African American (AA) women experience higher pre-menopausal breast cancer incidence and higher breast
cancer mortality compared to European Americans, and the reasons for this disparity are complex. To date,
there is evidence that inherited genetic variation contributes to breast cancer risk, including rare variants like
BRCA as well as common polymorphisms identified by genome-wide association studies (GWAS). These loci
are thought to explain less than 30% of familial breast cancer risk. With an increasing need to explore the
degree to which rare and potentially population-specific variants contribute to breast cancer risk, we propose
studies rooted in the study of African American families and the benefits that families can provide for rare
variant mapping. The paucity of family-based investigations into the genetics of breast cancer disparities is due
largely to difficulties in minority recruitment.
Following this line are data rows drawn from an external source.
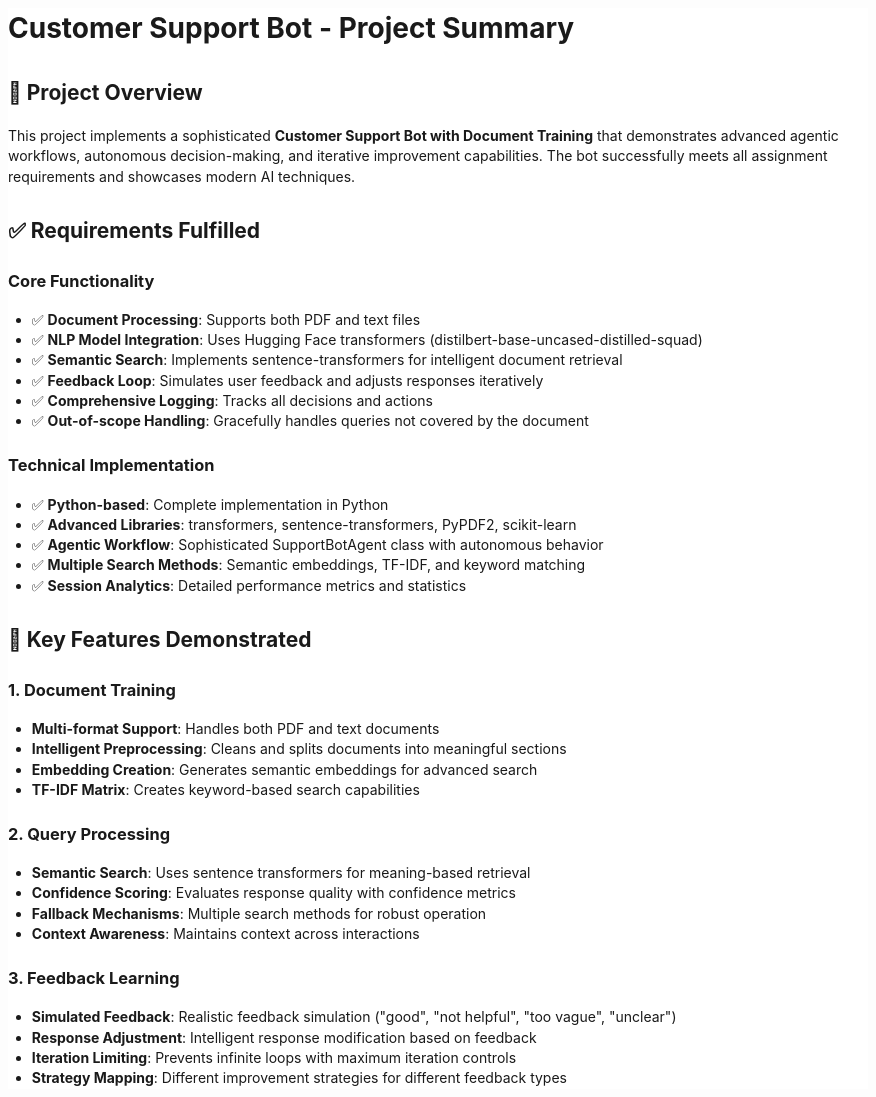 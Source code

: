 # Customer Support Bot - Project Summary

## 🎯 Project Overview

This project implements a sophisticated **Customer Support Bot with Document Training** that demonstrates advanced agentic workflows, autonomous decision-making, and iterative improvement capabilities. The bot successfully meets all assignment requirements and showcases modern AI techniques.

## ✅ Requirements Fulfilled

### Core Functionality
- ✅ **Document Processing**: Supports both PDF and text files
- ✅ **NLP Model Integration**: Uses Hugging Face transformers (distilbert-base-uncased-distilled-squad)
- ✅ **Semantic Search**: Implements sentence-transformers for intelligent document retrieval
- ✅ **Feedback Loop**: Simulates user feedback and adjusts responses iteratively
- ✅ **Comprehensive Logging**: Tracks all decisions and actions
- ✅ **Out-of-scope Handling**: Gracefully handles queries not covered by the document

### Technical Implementation
- ✅ **Python-based**: Complete implementation in Python
- ✅ **Advanced Libraries**: transformers, sentence-transformers, PyPDF2, scikit-learn
- ✅ **Agentic Workflow**: Sophisticated SupportBotAgent class with autonomous behavior
- ✅ **Multiple Search Methods**: Semantic embeddings, TF-IDF, and keyword matching
- ✅ **Session Analytics**: Detailed performance metrics and statistics

## 🚀 Key Features Demonstrated

### 1. Document Training
- **Multi-format Support**: Handles both PDF and text documents
- **Intelligent Preprocessing**: Cleans and splits documents into meaningful sections
- **Embedding Creation**: Generates semantic embeddings for advanced search
- **TF-IDF Matrix**: Creates keyword-based search capabilities

### 2. Query Processing
- **Semantic Search**: Uses sentence transformers for meaning-based retrieval
- **Confidence Scoring**: Evaluates response quality with confidence metrics
- **Fallback Mechanisms**: Multiple search methods for robust operation
- **Context Awareness**: Maintains context across interactions

### 3. Feedback Learning
- **Simulated Feedback**: Realistic feedback simulation ("good", "not helpful", "too vague", "unclear")
- **Response Adjustment**: Intelligent response modification based on feedback
- **Iteration Limiting**: Prevents infinite loops with maximum iteration controls
- **Strategy Mapping**: Different improvement strategies for different feedback types

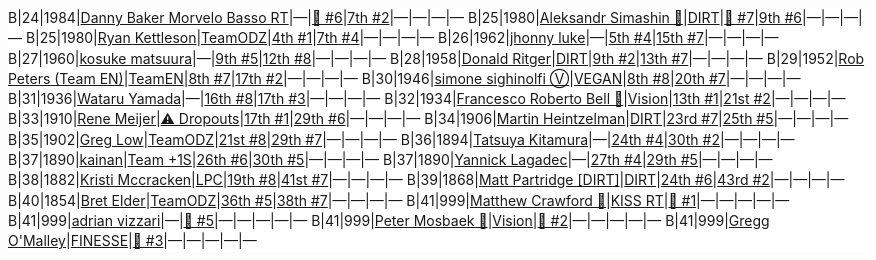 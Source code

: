 B|24|1984|[Danny Baker Morvelo Basso RT](https://zwiftpower\.com/profile\.php?z=341967)|—|[🥈 \#6](https://zwiftpower\.com/events\.php?zid=171934)|[7th \#2](https://zwiftpower\.com/events\.php?zid=155565)|—|—|—|—
B|25|1980|[Aleksandr Simashin 🐻](https://zwiftpower\.com/profile\.php?z=45225)|[DIRT](https://zwiftpower\.com/team\.php?id=2707)|[🥈 \#7](https://zwiftpower\.com/events\.php?zid=173434)|[9th \#6](https://zwiftpower\.com/events\.php?zid=171934)|—|—|—|—
B|25|1980|[Ryan Kettleson](https://zwiftpower\.com/profile\.php?z=188883)|[TeamODZ](https://zwiftpower\.com/team\.php?id=7)|[4th \#1](https://zwiftpower\.com/events\.php?zid=151390)|[7th \#4](https://zwiftpower\.com/events\.php?zid=162625)|—|—|—|—
B|26|1962|[jhonny luke](https://zwiftpower\.com/profile\.php?z=388191)|—|[5th \#4](https://zwiftpower\.com/events\.php?zid=162625)|[15th \#7](https://zwiftpower\.com/events\.php?zid=173434)|—|—|—|—
B|27|1960|[kosuke matsuura](https://zwiftpower\.com/profile\.php?z=1015507)|—|[9th \#5](https://zwiftpower\.com/events\.php?zid=166628)|[12th \#8](https://zwiftpower\.com/events\.php?zid=176147)|—|—|—|—
B|28|1958|[Donald Ritger](https://zwiftpower\.com/profile\.php?z=228063)|[DIRT](https://zwiftpower\.com/team\.php?id=2707)|[9th \#2](https://zwiftpower\.com/events\.php?zid=155565)|[13th \#7](https://zwiftpower\.com/events\.php?zid=173434)|—|—|—|—
B|29|1952|[Rob Peters \(Team EN\)](https://zwiftpower\.com/profile\.php?z=536679)|[TeamEN](https://zwiftpower\.com/team\.php?id=1384)|[8th \#7](https://zwiftpower\.com/events\.php?zid=173434)|[17th \#2](https://zwiftpower\.com/events\.php?zid=155565)|—|—|—|—
B|30|1946|[simone sighinolfi Ⓥ](https://zwiftpower\.com/profile\.php?z=1085650)|[VEGAN](https://zwiftpower\.com/team\.php?id=1845)|[8th \#8](https://zwiftpower\.com/events\.php?zid=176147)|[20th \#7](https://zwiftpower\.com/events\.php?zid=173434)|—|—|—|—
B|31|1936|[Wataru Yamada](https://zwiftpower\.com/profile\.php?z=626778)|—|[16th \#8](https://zwiftpower\.com/events\.php?zid=176147)|[17th \#3](https://zwiftpower\.com/events\.php?zid=159271)|—|—|—|—
B|32|1934|[Francesco Roberto Bell 🔔](https://zwiftpower\.com/profile\.php?z=328472)|[Vision](https://zwiftpower\.com/team\.php?id=9)|[13th \#1](https://zwiftpower\.com/events\.php?zid=151390)|[21st \#2](https://zwiftpower\.com/events\.php?zid=155565)|—|—|—|—
B|33|1910|[Rene Meijer](https://zwiftpower\.com/profile\.php?z=803509)|[⚠️ Dropouts](https://zwiftpower\.com/team\.php?id=3711)|[17th \#1](https://zwiftpower\.com/events\.php?zid=151390)|[29th \#6](https://zwiftpower\.com/events\.php?zid=171934)|—|—|—|—
B|34|1906|[Martin Heintzelman](https://zwiftpower\.com/profile\.php?z=236040)|[DIRT](https://zwiftpower\.com/team\.php?id=2707)|[23rd \#7](https://zwiftpower\.com/events\.php?zid=173434)|[25th \#5](https://zwiftpower\.com/events\.php?zid=166628)|—|—|—|—
B|35|1902|[Greg Low](https://zwiftpower\.com/profile\.php?z=162837)|[TeamODZ](https://zwiftpower\.com/team\.php?id=7)|[21st \#8](https://zwiftpower\.com/events\.php?zid=176147)|[29th \#7](https://zwiftpower\.com/events\.php?zid=173434)|—|—|—|—
B|36|1894|[Tatsuya Kitamura](https://zwiftpower\.com/profile\.php?z=178483)|—|[24th \#4](https://zwiftpower\.com/events\.php?zid=162625)|[30th \#2](https://zwiftpower\.com/events\.php?zid=155565)|—|—|—|—
B|37|1890|[kainan](https://zwiftpower\.com/profile\.php?z=368108)|[Team \+1S](https://zwiftpower\.com/team\.php?id=1414)|[26th \#6](https://zwiftpower\.com/events\.php?zid=171934)|[30th \#5](https://zwiftpower\.com/events\.php?zid=166628)|—|—|—|—
B|37|1890|[Yannick Lagadec](https://zwiftpower\.com/profile\.php?z=885274)|—|[27th \#4](https://zwiftpower\.com/events\.php?zid=162625)|[29th \#5](https://zwiftpower\.com/events\.php?zid=166628)|—|—|—|—
B|38|1882|[Kristi Mccracken](https://zwiftpower\.com/profile\.php?z=195887)|[LPC](https://zwiftpower\.com/team\.php?id=2089)|[19th \#8](https://zwiftpower\.com/events\.php?zid=176147)|[41st \#7](https://zwiftpower\.com/events\.php?zid=173434)|—|—|—|—
B|39|1868|[Matt Partridge \[DIRT\]](https://zwiftpower\.com/profile\.php?z=458388)|[DIRT](https://zwiftpower\.com/team\.php?id=2707)|[24th \#6](https://zwiftpower\.com/events\.php?zid=171934)|[43rd \#2](https://zwiftpower\.com/events\.php?zid=155565)|—|—|—|—
B|40|1854|[Bret Elder](https://zwiftpower\.com/profile\.php?z=128929)|[TeamODZ](https://zwiftpower\.com/team\.php?id=7)|[36th \#5](https://zwiftpower\.com/events\.php?zid=166628)|[38th \#7](https://zwiftpower\.com/events\.php?zid=173434)|—|—|—|—
B|41|999|[Matthew Crawford 🌵](https://zwiftpower\.com/profile\.php?z=11265)|[KISS RT](https://zwiftpower\.com/team\.php?id=36)|[🥇 \#1](https://zwiftpower\.com/events\.php?zid=151390)|—|—|—|—|—
B|41|999|[adrian vizzari](https://zwiftpower\.com/profile\.php?z=17189)|—|[🥇 \#5](https://zwiftpower\.com/events\.php?zid=166628)|—|—|—|—|—
B|41|999|[Peter Mosbaek 🔰](https://zwiftpower\.com/profile\.php?z=43225)|[Vision](https://zwiftpower\.com/team\.php?id=9)|[🥇 \#2](https://zwiftpower\.com/events\.php?zid=155565)|—|—|—|—|—
B|41|999|[Gregg O'Malley](https://zwiftpower\.com/profile\.php?z=162054)|[FINESSE](https://zwiftpower\.com/team\.php?id=2779)|[🥇 \#3](https://zwiftpower\.com/events\.php?zid=159271)|—|—|—|—|—
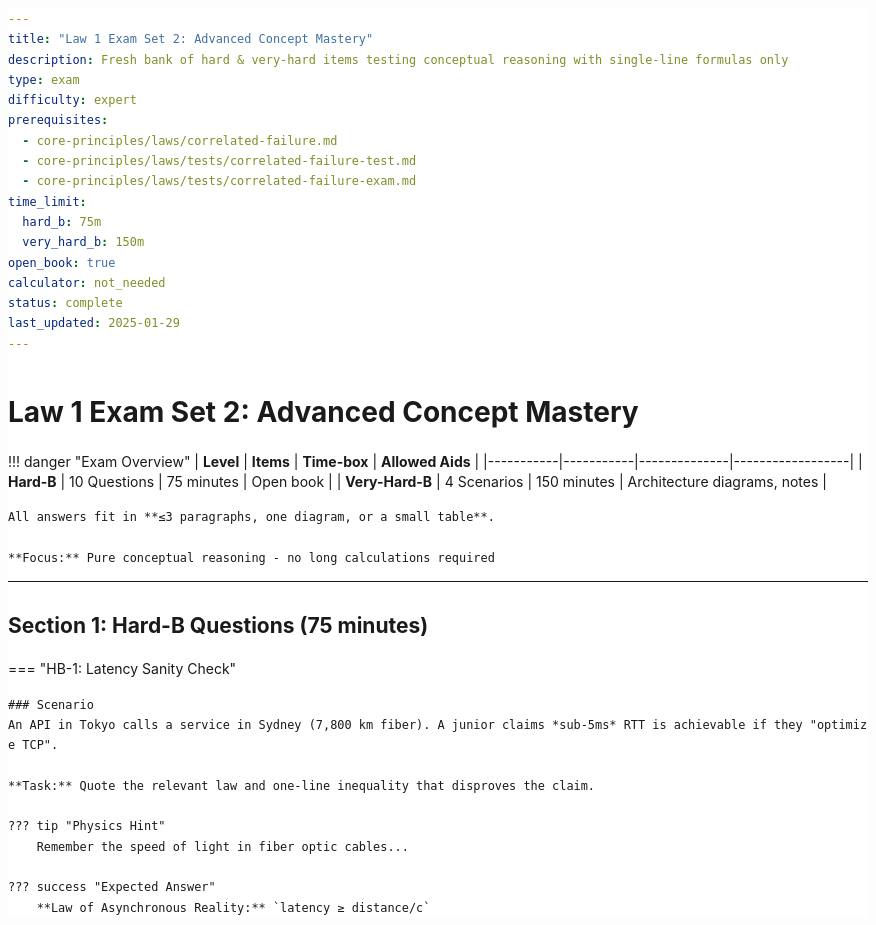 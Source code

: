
 ```yaml
---
title: "Law 1 Exam Set 2: Advanced Concept Mastery"
description: Fresh bank of hard & very-hard items testing conceptual reasoning with single-line formulas only
type: exam
difficulty: expert
prerequisites:
  - core-principles/laws/correlated-failure.md
  - core-principles/laws/tests/correlated-failure-test.md
  - core-principles/laws/tests/correlated-failure-exam.md
time_limit:
  hard_b: 75m
  very_hard_b: 150m
open_book: true
calculator: not_needed
status: complete
last_updated: 2025-01-29
---
```


# Law 1 Exam Set 2: Advanced Concept Mastery

!!! danger "Exam Overview"
    | **Level** | **Items** | **Time-box** | **Allowed Aids** |
    |-----------|-----------|--------------|------------------|
    | **Hard-B** | 10 Questions | 75 minutes | Open book |
    | **Very-Hard-B** | 4 Scenarios | 150 minutes | Architecture diagrams, notes |
    
    All answers fit in **≤3 paragraphs, one diagram, or a small table**.
    
    **Focus:** Pure conceptual reasoning - no long calculations required

---

## Section 1: Hard-B Questions (75 minutes)

=== "HB-1: Latency Sanity Check"
    
    ### Scenario
    An API in Tokyo calls a service in Sydney (7,800 km fiber). A junior claims *sub-5ms* RTT is achievable if they "optimize TCP".
    
    **Task:** Quote the relevant law and one-line inequality that disproves the claim.
    
    ??? tip "Physics Hint"
        Remember the speed of light in fiber optic cables...
    
    ??? success "Expected Answer"
        **Law of Asynchronous Reality:** `latency ≥ distance/c`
Our community-based partnerships, tailored AA family recruitment
and novel linkage findings set us apart and fill a critical gap in the literature for AA familial breast cancer
research. Building on our existing resource of AA families (The Jewels in Our Genes Study) and our discovery
of novel linkage peaks, we will conduct fine mapping studies under the identified linkage peaks in the largest
available AA breast cancer consortia. We will also conduct a GWAS that integrates family- and population-
based case control data, followed by a meta-GWAS in conjunction with AA breast cancer consortia. We
specifically hypothesize that undiscovered and potentially population-specific variants lie under our linkage
peaks and that a combined familial and population-based GWAS approach will enrich our ability to discover
novel associations between rarer and moderately penetrant alleles and breast cancer risk. Our proposal
represents highly collaborative and efficient efforts to exploit the utility of family-based methods for breast
cancer gene mapping and the abundant existing GWAS data to test hypotheses that cannot be tested in the
absence of AA family data. Further, our study will inform on the potential genetic overlap of familial and
apparently sporadic breast cancer. In summary, we propose utilizing existing family- and population-based
GWAS data in novel ways that includes consortia collaborations for large-scale genetic studies to answer
important question about breast cancer disparities.